The two plays of Shakespeare that are most associated with youth are Romeo and Juliet and A Midsummer Night’s Dream and so to have the latter set in a rest home where most of the characters are in their dotage, as they are in Butterfly Creek Theatre Troupe’s latest Bard-In-The-Yard production, seems an unusual approach.

Yet surprisingly this works exceptionally well, showing that elderly folk regressing into second childhood can be as fanciful and romantic as adolescents. In this instance, Theseus (David Gledhill), the owner of the Athena Villas Retirement Centre, is about to be betrothed to head nurse Hippolyta (Kat Angus). However, before the nuptials can begin and much to the annoyance of Egeus, the chief social worker (Sandra Gillespie), four of the residents elope to the native bush behind the rest home.

At the same time a group of workmen are putting together a play for Theseus’ wedding, while Dr Oberon (Will Clannachan) is dispensing happy pills to young intern Puck (Theo Nettleton) as a way of persuading him to help the doctor in his advances on occupational therapist Titania (Alex Cooper).

From here the play follows very much Shakespeare’s original, with lots of mayhem and confusion till all the lovers are finally reconciled and attend the marriage of Theseus and Hippolyta and the entertaining but highly exaggerated performances of the workers’ play.

By having the central characters as geriatrics, director Florence McFarlane has given the play a highly entertaining but plausible twist, the many lines that have a youthful ring coming across in this production as not only real but very funny.

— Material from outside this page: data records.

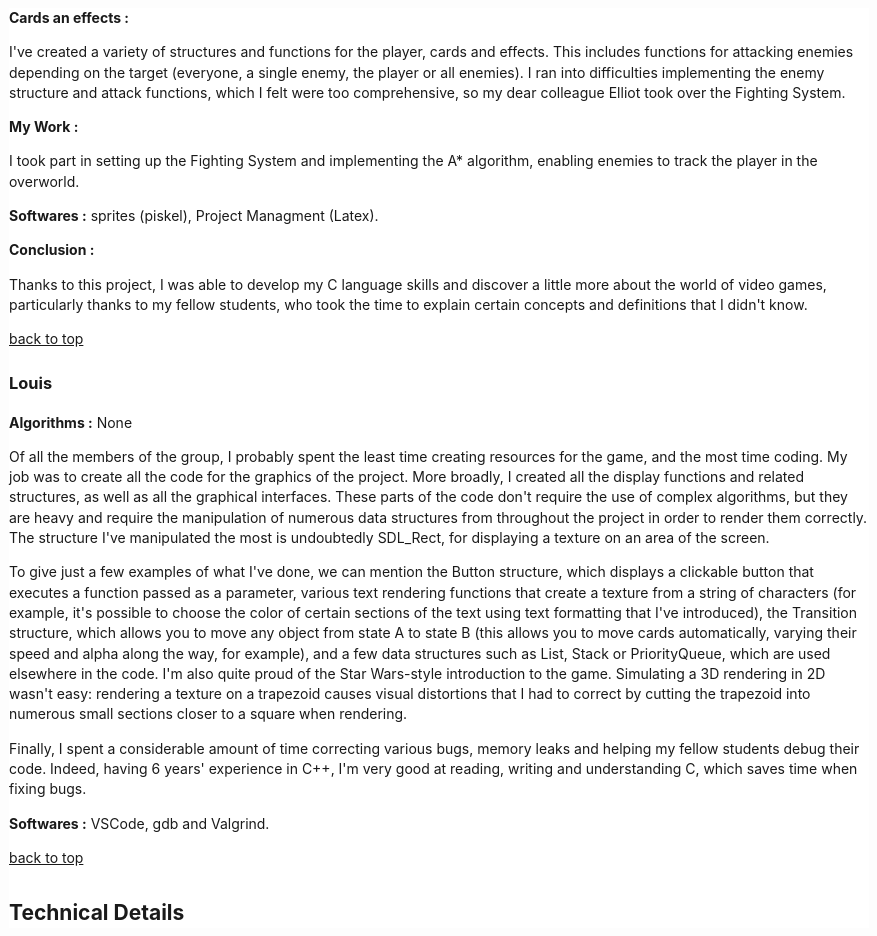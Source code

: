 **Cards an effects :**

I've created a variety of structures and functions for the player, cards and effects. This includes functions for attacking enemies depending on the target (everyone, a single enemy, the player or all enemies). I ran into difficulties implementing the enemy structure and attack functions, which I felt were too comprehensive, so my dear colleague Elliot took over the Fighting System.

**My Work :**

I took part in setting up the Fighting System and implementing the A* algorithm, enabling enemies to track the player in the overworld.

**Softwares :** 
sprites (piskel), Project Managment (Latex).

**Conclusion :**

Thanks to this project, I was able to develop my C language skills and discover a little more about the world of video games, particularly thanks to my fellow students, who took the time to explain certain concepts and definitions that I didn't know.

[back to top](#summary)

### Louis

**Algorithms :** None

Of all the members of the group, I probably spent the least time creating resources for the game, and the most time coding. My job was to create all the code for the graphics of the project. More broadly, I created all the display functions and related structures, as well as all the graphical interfaces. These parts of the code don't require the use of complex algorithms, but they are heavy and require the manipulation of numerous data structures from throughout the project in order to render them correctly. The structure I've manipulated the most is undoubtedly SDL_Rect, for displaying a texture on an area of the screen.

To give just a few examples of what I've done, we can mention the Button structure, which displays a clickable button that executes a function passed as a parameter, various text rendering functions that create a texture from a string of characters (for example, it's possible to choose the color of certain sections of the text using text formatting that I've introduced), the Transition structure, which allows you to move any object from state A to state B (this allows you to move cards automatically, varying their speed and alpha along the way, for example), and a few data structures such as List, Stack or PriorityQueue, which are used elsewhere in the code. I'm also quite proud of the Star Wars-style introduction to the game. Simulating a 3D rendering in 2D wasn't easy: rendering a texture on a trapezoid causes visual distortions that I had to correct by cutting the trapezoid into numerous small sections closer to a square when rendering. 

Finally, I spent a considerable amount of time correcting various bugs, memory leaks and helping my fellow students debug their code. Indeed, having 6 years' experience in C++, I'm very good at reading, writing and understanding C, which saves time when fixing bugs.

**Softwares :** VSCode, gdb and Valgrind.

[back to top](#summary)

## Technical Details
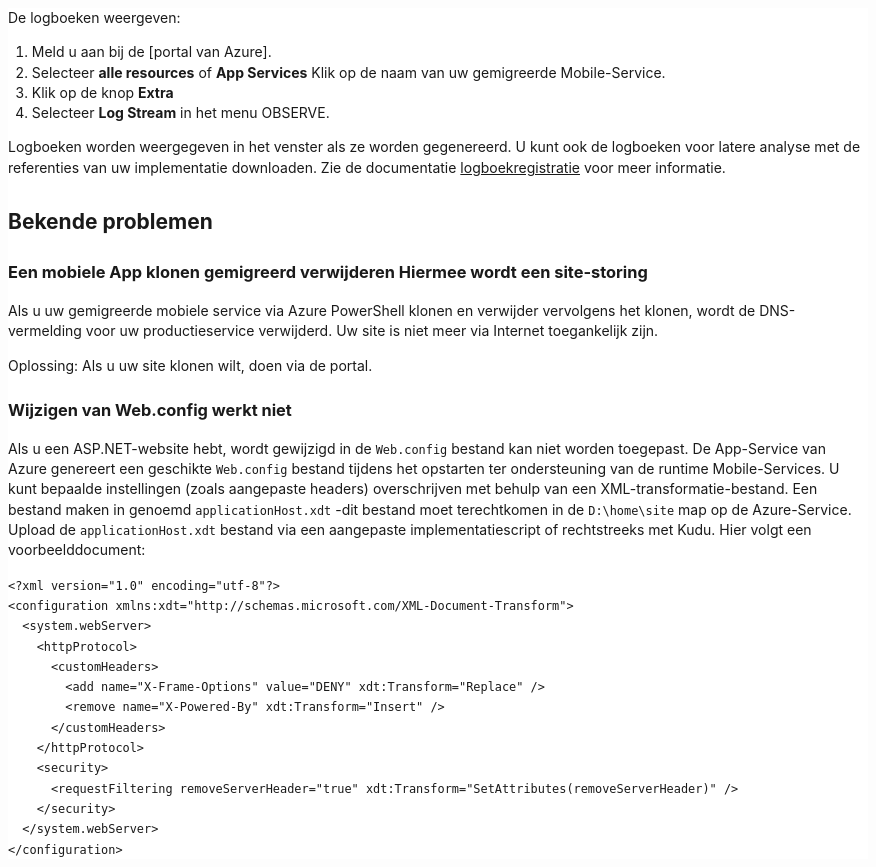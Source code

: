 De logboeken weergeven:

  1. Meld u aan bij de [portal van Azure].
  2. Selecteer **alle resources** of **App Services** Klik op de naam van uw gemigreerde Mobile-Service.
  3. Klik op de knop **Extra**
  4. Selecteer **Log Stream** in het menu OBSERVE.

Logboeken worden weergegeven in het venster als ze worden gegenereerd.  U kunt ook de logboeken voor latere analyse met de referenties van uw implementatie downloaden. Zie de documentatie [logboekregistratie] voor meer informatie.

## <a name="known-issues"></a>Bekende problemen

### <a name="deleting-a-migrated-mobile-app-clone-causes-a-site-outage"></a>Een mobiele App klonen gemigreerd verwijderen Hiermee wordt een site-storing

Als u uw gemigreerde mobiele service via Azure PowerShell klonen en verwijder vervolgens het klonen, wordt de DNS-vermelding voor uw productieservice verwijderd.  Uw site is niet meer via Internet toegankelijk zijn.  

Oplossing: Als u uw site klonen wilt, doen via de portal.

### <a name="changing-webconfig-does-not-work"></a>Wijzigen van Web.config werkt niet

Als u een ASP.NET-website hebt, wordt gewijzigd in de `Web.config` bestand kan niet worden toegepast.  De App-Service van Azure genereert een geschikte `Web.config` bestand tijdens het opstarten ter ondersteuning van de runtime Mobile-Services.  U kunt bepaalde instellingen (zoals aangepaste headers) overschrijven met behulp van een XML-transformatie-bestand.  Een bestand maken in genoemd `applicationHost.xdt` -dit bestand moet terechtkomen in de `D:\home\site` map op de Azure-Service.  Upload de `applicationHost.xdt` bestand via een aangepaste implementatiescript of rechtstreeks met Kudu.  Hier volgt een voorbeelddocument:

```
<?xml version="1.0" encoding="utf-8"?>
<configuration xmlns:xdt="http://schemas.microsoft.com/XML-Document-Transform">
  <system.webServer>
    <httpProtocol>
      <customHeaders>
        <add name="X-Frame-Options" value="DENY" xdt:Transform="Replace" />
        <remove name="X-Powered-By" xdt:Transform="Insert" />
      </customHeaders>
    </httpProtocol>
    <security>
      <requestFiltering removeServerHeader="true" xdt:Transform="SetAttributes(removeServerHeader)" />
    </security>
  </system.webServer>
</configuration>
```


[0]: ./media/app-service-mobile-migrating-from-mobile-services/migrate-to-app-service-button.PNG
[1]: ./media/app-service-mobile-migrating-from-mobile-services/migration-activity-monitor.png
[2]: ./media/app-service-mobile-migrating-from-mobile-services/triggering-job-with-postman.png
[App-Service prijzen]: https://azure.microsoft.com/en-us/pricing/details/app-service/
[Toepassing inzichten]: ../application-insights/app-insights-overview.md
[Automatisch schalen]: ../app-service-web/web-sites-scale.md
[Azure App-Service]: ../app-service/app-service-value-prop-what-is.md
[Azure App implementatie servicedocumentatie]: ../app-service-web/web-sites-deploy.md
[Azure klassieke Portal]: https://manage.windowsazure.com
[Azure-portal]: https://portal.azure.com
[Azure Region]: https://azure.microsoft.com/en-us/regions/
[Azure Scheduler-abonnementen]: ../scheduler/scheduler-plans-billing.md
[continu implementeren]: ../app-service-web/app-service-continuous-deployment.md
[Uw gemengde naamruimten converteren]: https://azure.microsoft.com/en-us/blog/updates-from-notification-hubs-independent-nuget-installation-model-pmt-and-more/
[curl]: http://curl.haxx.se/
[aangepaste domeinnamen]: ../app-service-web/web-sites-custom-domain-name.md
[Fiddler]: http://www.telerik.com/fiddler
[algemene beschikbaarheid van Azure App-Service]: https://azure.microsoft.com/blog/announcing-general-availability-of-app-service-mobile-apps/
[Hybride verbindingen]: ../app-service-web/web-sites-hybrid-connection-get-started.md
[Logboekregistratie]: ../app-service-web/web-sites-enable-diagnostic-log.md
[Mobiele Apps Node.js SDK]: https://github.com/azure/azure-mobile-apps-node
[Mobiele Services versus App Service]: app-service-mobile-value-prop-migration-from-mobile-services.md
[Melding Hubs]: ../notification-hubs/notification-hubs-push-notification-overview.md
[prestaties controleren]: ../app-service-web/web-sites-monitor.md
[Postman]: http://www.getpostman.com/
[Back-up van uw Mobile-Service]: ../mobile-services/mobile-services-disaster-recovery.md
[tijdelijk opslaan sleuven]: ../app-service-web/web-sites-staged-publishing.md
[VNet]: ../app-service-web/web-sites-integrate-with-vnet.md
[WebJobs]: ../app-service-web/websites-webjobs-resources.md
[Voorbeelden van XDT transformeren]: https://github.com/projectkudu/kudu/wiki/Xdt-transform-samples
[Functies]: ../azure-functions/functions-overview.md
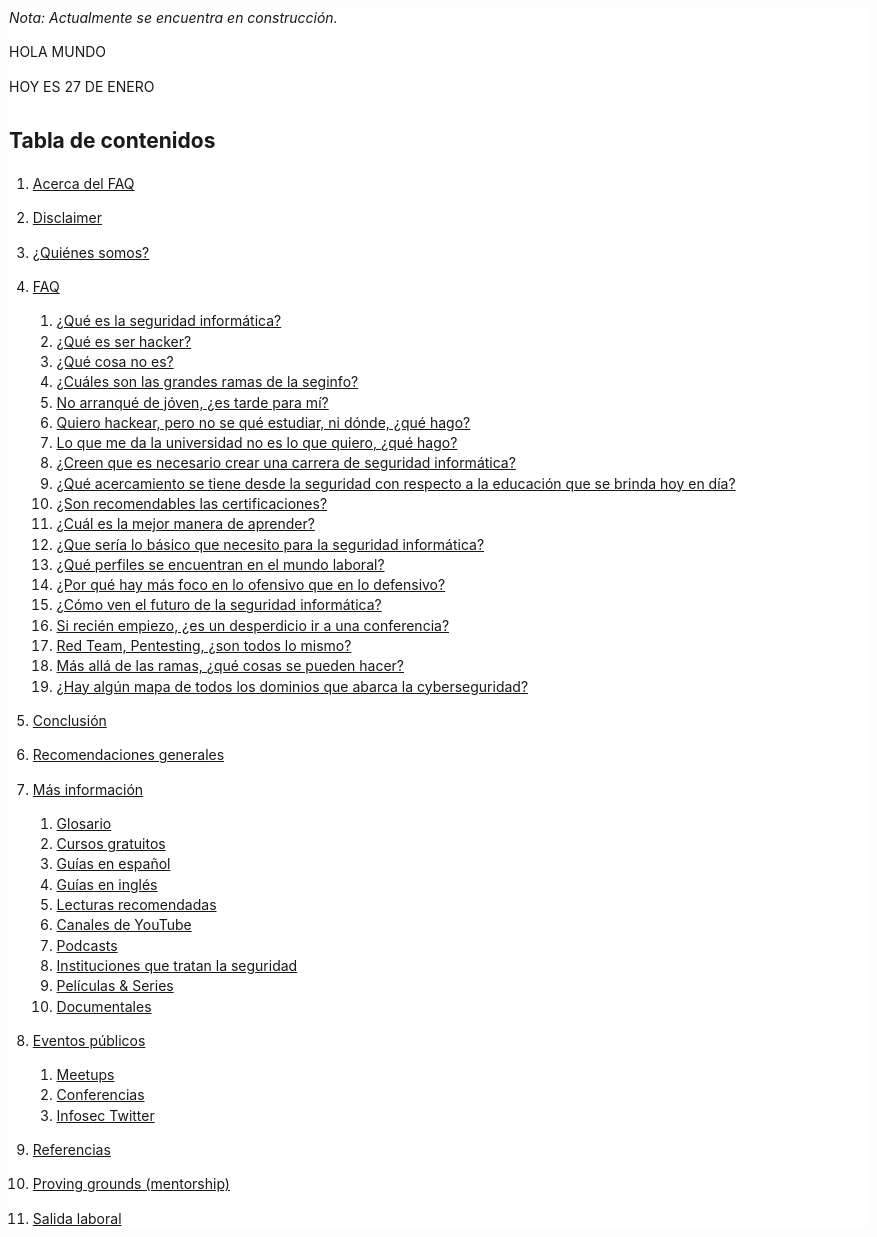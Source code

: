 *Nota: Actualmente se encuentra en construcción.*

HOLA MUNDO

HOY ES 27 DE ENERO

## Tabla de contenidos
1. [Acerca del FAQ](#acerca)  
2. [Disclaimer](#disclaimer)
3. [¿Quiénes somos?](#quienes)
4. [FAQ](#faq)
    1. [¿Qué es la seguridad informática?](#que-es)
    2. [¿Qué es ser hacker?](#hacker)
    3. [¿Qué cosa no es?](#que-no)
    4. [¿Cuáles son las grandes ramas de la seginfo?](#ramas)
    5. [No arranqué de jóven, ¿es tarde para mí?](#arrancar-joven)
    6. [Quiero hackear, pero no se qué estudiar, ni dónde, ¿qué hago?](#que-estudiar)
    7. [Lo que me da la universidad no es lo que quiero, ¿qué hago?](#universidad-quiero)
    8. [¿Creen que es necesario crear una carrera de seguridad informática?](#necesario-carrera)
    9. [¿Qué acercamiento se tiene desde la seguridad con respecto a la educación que se brinda hoy en día?](#educacion)
    10. [¿Son recomendables las certificaciones?](#certificaciones)
    11. [¿Cuál es la mejor manera de aprender?](#manera-aprender)
    12. [¿Que sería lo básico que necesito para la seguridad informática?](#conocimiento-basico)
    13. [¿Qué perfiles se encuentran en el mundo laboral?](#perfiles-laborales)
    14. [¿Por qué hay más foco en lo ofensivo que en lo defensivo?](#foco)
    15. [¿Cómo ven el futuro de la seguridad informática?](#futuro)
    16. [Si recién empiezo, ¿es un desperdicio ir a una conferencia?](#comenzar-conferencia)
    17. [Red Team, Pentesting, ¿son todos lo mismo?](#redteam-pentest)
    18. [Más allá de las ramas, ¿qué cosas se pueden hacer?](#que-mas-ramas)
    19. [¿Hay algún mapa de todos los dominios que abarca la cyberseguridad?](#mindmap)
    
5. [Conclusión](#conclusión)
6. [Recomendaciones generales](#recomendaciones)
7. [Más información](#mas-info)
    1. [Glosario](#glosario)
    2. [Cursos gratuitos](#cursos-gratuitos)
    3. [Guías en español](#guias-es)
    4. [Guías en inglés](#guias-en)
    5. [Lecturas recomendadas](#lecturas)
    6. [Canales de YouTube](#canales-de-yt)
    7. [Podcasts](#podcasts)
    8. [Instituciones que tratan la seguridad](#instituciones-seg)
    9. [Películas & Series](#pelis-series)
    10. [Documentales](#documentales)
8. [Eventos públicos](#eventos)
    1. [Meetups](#meetups)
    2. [Conferencias](#conferencias)
    3. [Infosec Twitter](#infosec-twitter)
9. [Referencias](#referencias)
10. [Proving grounds (mentorship)](#mentorship)
11. [Salida laboral](#salida-laboral)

The four actors in the roles of the lovers vying for each other’s affections are a sheer delight as they clamber over their zimmer frames trying to quell their ardour.

Nettleton is an energetic Puck and John Marwick gives a consummate performance as Bottom, eloquently mastering Shakespeare’s language, to make this unusual rendition of one of the Bard’s most popular and famous plays highly entertaining.